La législation a été depuis considérablement étoffée grâce aux luttes des féministes.
Ces lois étaient indispensables pour marquer l'interdit de ce type de violences, tolérées et même excusées durant de nombreuses années. De nouveaux délits ou circonstances aggravantes, prenant en compte la réalité des violences, ont du être créés : harcèlement sexuel, violences conjugales.

Mais la mise en œuvre de ce corpus législatif se heurte à la réalité des faits : il est très mal appliqué. En effet, alors qu'il y a d'un côté un consensus général proclamé pour condamner ces violences, de l'autre, la tolérance sociale est encore importante : des publicités incitent quasi ouvertement à commettre des violences et leurs promoteurs se retranchent derrière la liberté d'expression ou l'humour ; un chanteur égrene des paroles d'une rare cruauté au nom de la liberté artistique, un cinéaste est rattrapé par une affaire de viol mais il doit être excusé du fait de sa notoriété et de son talent. Ce genre d'arguments ne serait, et on ne peut que s'en féliciter, jamais invoqué dans des affaires de racisme ou d'antisémitisme. Deux poids, deux mesures. Bien plus près de chacun de nous, qui n'a pas, même en 2009, été confronté à une minimisation des faits de violences à l'encontre des femmes : "Elle a été violée, oui mais ça fait quatre mois, ça devrait passer maintenant", "Il a bousculé sa femme mais c'est un homme si charmant. On entend parfois crier mais c'est la vie".

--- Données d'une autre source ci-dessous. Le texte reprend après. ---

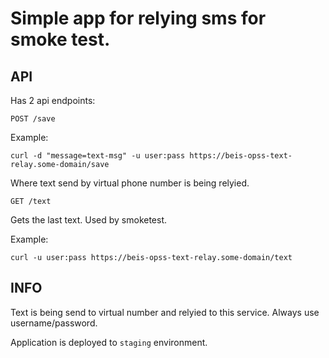# Simple app for relying sms for smoke test.

## API

Has 2 api endpoints:

```
POST /save
```
Example:

```
curl -d "message=text-msg" -u user:pass https://beis-opss-text-relay.some-domain/save
```

Where text send by virtual phone number is being relyied.

```
GET /text
```

Gets the last text. Used by smoketest.

Example:

```
curl -u user:pass https://beis-opss-text-relay.some-domain/text
```

## INFO

Text is being send to virtual number and relyied to this service.
Always use username/password.


Application is deployed to `staging` environment.
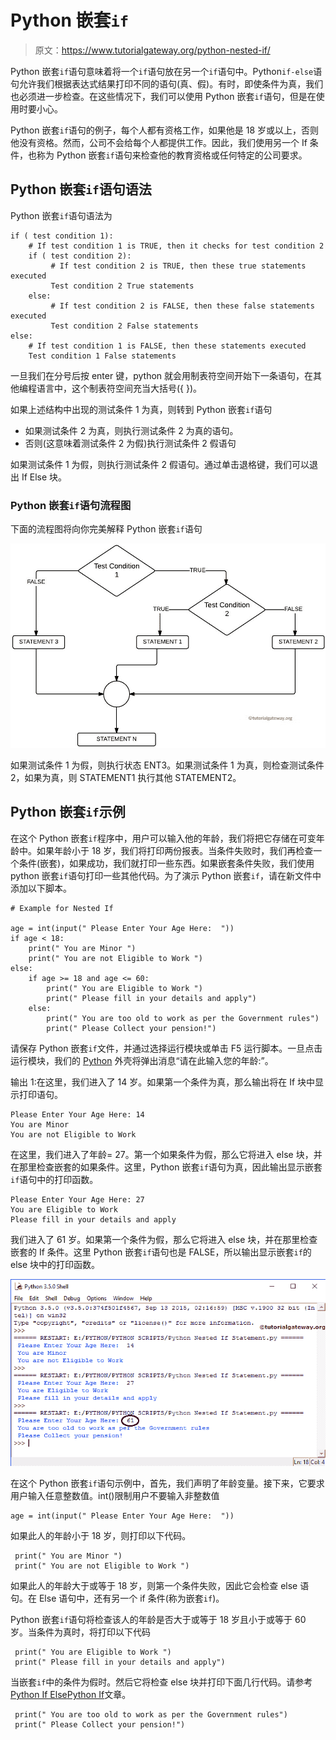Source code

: # Python 嵌套`if`

> 原文：<https://www.tutorialgateway.org/python-nested-if/>

Python 嵌套`if`语句意味着将一个`if`语句放在另一个`if`语句中。Python`if-else`语句允许我们根据表达式结果打印不同的语句(真、假)。有时，即使条件为真，我们也必须进一步检查。在这些情况下，我们可以使用 Python 嵌套`if`语句，但是在使用时要小心。

Python 嵌套`if`语句的例子，每个人都有资格工作，如果他是 18 岁或以上，否则他没有资格。然而，公司不会给每个人都提供工作。因此，我们使用另一个 If 条件，也称为 Python 嵌套`if`语句来检查他的教育资格或任何特定的公司要求。

## Python 嵌套`if`语句语法

Python 嵌套`if`语句语法为

```
if ( test condition 1):
    # If test condition 1 is TRUE, then it checks for test condition 2
    if ( test condition 2):
         # If test condition 2 is TRUE, then these true statements executed
         Test condition 2 True statements
    else:
         # If test condition 2 is FALSE, then these false statements executed
         Test condition 2 False statements
else:
    # If test condition 1 is FALSE, then these statements executed
    Test condition 1 False statements
```

一旦我们在分号后按 enter 键，python 就会用制表符空间开始下一条语句，在其他编程语言中，这个制表符空间充当大括号({ })。

如果上述结构中出现的测试条件 1 为真，则转到 Python 嵌套`if`语句

*   如果测试条件 2 为真，则执行测试条件 2 为真的语句。
*   否则(这意味着测试条件 2 为假)执行测试条件 2 假语句

如果测试条件 1 为假，则执行测试条件 2 假语句。通过单击退格键，我们可以退出 If Else 块。

### Python 嵌套`if`语句流程图

下面的流程图将向你完美解释 Python 嵌套`if`语句

![FLOW CHART For Python Nested If Statement](img/e61ed88e992881e0a36f001446bd0ed2.png)

如果测试条件 1 为假，则执行状态 ENT3。如果测试条件 1 为真，则检查测试条件 2，如果为真，则 STATEMENT1 执行其他 STATEMENT2。

## Python 嵌套`if`示例

在这个 Python 嵌套`if`程序中，用户可以输入他的年龄，我们将把它存储在可变年龄中。如果年龄小于 18 岁，我们将打印两份报表。当条件失败时，我们再检查一个条件(嵌套)，如果成功，我们就打印一些东西。如果嵌套条件失败，我们使用 python 嵌套`if`语句打印一些其他代码。为了演示 Python 嵌套`if`，请在新文件中添加以下脚本。

```
# Example for Nested If

age = int(input(" Please Enter Your Age Here:  "))
if age < 18:
    print(" You are Minor ") 
    print(" You are not Eligible to Work ") 
else:
    if age >= 18 and age <= 60:
        print(" You are Eligible to Work ")
        print(" Please fill in your details and apply")
    else:
        print(" You are too old to work as per the Government rules")
        print(" Please Collect your pension!")
```

请保存 Python 嵌套`if`文件，并通过选择运行模块或单击 F5 运行脚本。一旦点击运行模块，我们的 [Python](https://www.tutorialgateway.org/python-tutorial/) 外壳将弹出消息“请在此输入您的年龄:”。

输出 1:在这里，我们进入了 14 岁。如果第一个条件为真，那么输出将在 If 块中显示打印语句。

```
Please Enter Your Age Here: 14
You are Minor
You are not Eligible to Work
```

在这里，我们进入了年龄= 27。第一个如果条件为假，那么它将进入 else 块，并在那里检查嵌套的如果条件。这里，Python 嵌套`if`语句为真，因此输出显示嵌套`if`语句中的打印函数。

```
Please Enter Your Age Here: 27
You are Eligible to Work
Please fill in your details and apply
```

我们进入了 61 岁。如果第一个条件为假，那么它将进入 else 块，并在那里检查嵌套的 If 条件。这里 Python 嵌套`if`语句也是 FALSE，所以输出显示嵌套`if`的 else 块中的打印函数。

![Python Nested If Statement 6](img/43fc16c399ece06c94cb32db6578c4fd.png)

在这个 Python 嵌套`if`语句示例中，首先，我们声明了年龄变量。接下来，它要求用户输入任意整数值。int()限制用户不要输入非整数值

```
age = int(input(" Please Enter Your Age Here:  "))
```

如果此人的年龄小于 18 岁，则打印以下代码。

```
 print(" You are Minor ") 
 print(" You are not Eligible to Work ")
```

如果此人的年龄大于或等于 18 岁，则第一个条件失败，因此它会检查 else 语句。在 Else 语句中，还有另一个 if 条件(称为嵌套`if`)。

Python 嵌套`if`语句将检查该人的年龄是否大于或等于 18 岁且小于或等于 60 岁。当条件为真时，将打印以下代码

```
 print(" You are Eligible to Work ")
 print(" Please fill in your details and apply")
```

当嵌套`if`中的条件为假时。然后它将检查 else 块并打印下面几行代码。请参考[Python If Else](https://www.tutorialgateway.org/python-if-else/)[Python If](https://www.tutorialgateway.org/python-if-statement/)文章。

```
 print(" You are too old to work as per the Government rules")
 print(" Please Collect your pension!")
```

Et tout cela influe, cela va de soi, sur les décisions des magistrats. En outre, rien dans la loi n'a été prévu pour organiser systématiquement la prévention en amont. Celle-ci est laissée au bon vouloir des collectivités locales par exemple ou des chefs d'établissement scolaires. De ce fait, uniquement la répression est mise en avant. L'empilement des lois répressives (quatre lois sur la récidive, la rétention de sûreté et maintenant la castration chimique) ne permettra jamais de combattre les violences faites aux femmes. Un effort considérable et premier doit être porté sur la prévention, l'éducation et la solidarité nationale.

Ces violences ne sont pas un phénomène marginal. Il y a en France, selon l'enquête nationale contre les violences faites aux femmes en France, réalisée en 2000, 48 000 viols par an perpétrés sur des femmes majeures. Et seuls environ 5 % d'entre eux feraient l'objet d'une plainte. N'y a-t-il pas de quoi s'interroger ?

Mais y a-t-il une véritable volonté politique de mener cette lutte ? Citons un exemple pour étayer cette interrogation. Le fait que les ex-conjoints puissent être incriminés pour des circonstances aggravantes de violences conjugales est une revendication ancienne des féministes. En effet, la période de séparation est une période extrêmement sensible dans le cadre des violences conjugales. Des femmes sont tuées à ce moment-là… Il a fallu cependant attendre la loi du 4 avril 2006 pour la voir satisfaite ! De même, alors que le harcèlement moral au travail est considéré comme une infraction depuis 2002, on est toujours dans l'incapacité de définir les violences psychologiques au sein du couple !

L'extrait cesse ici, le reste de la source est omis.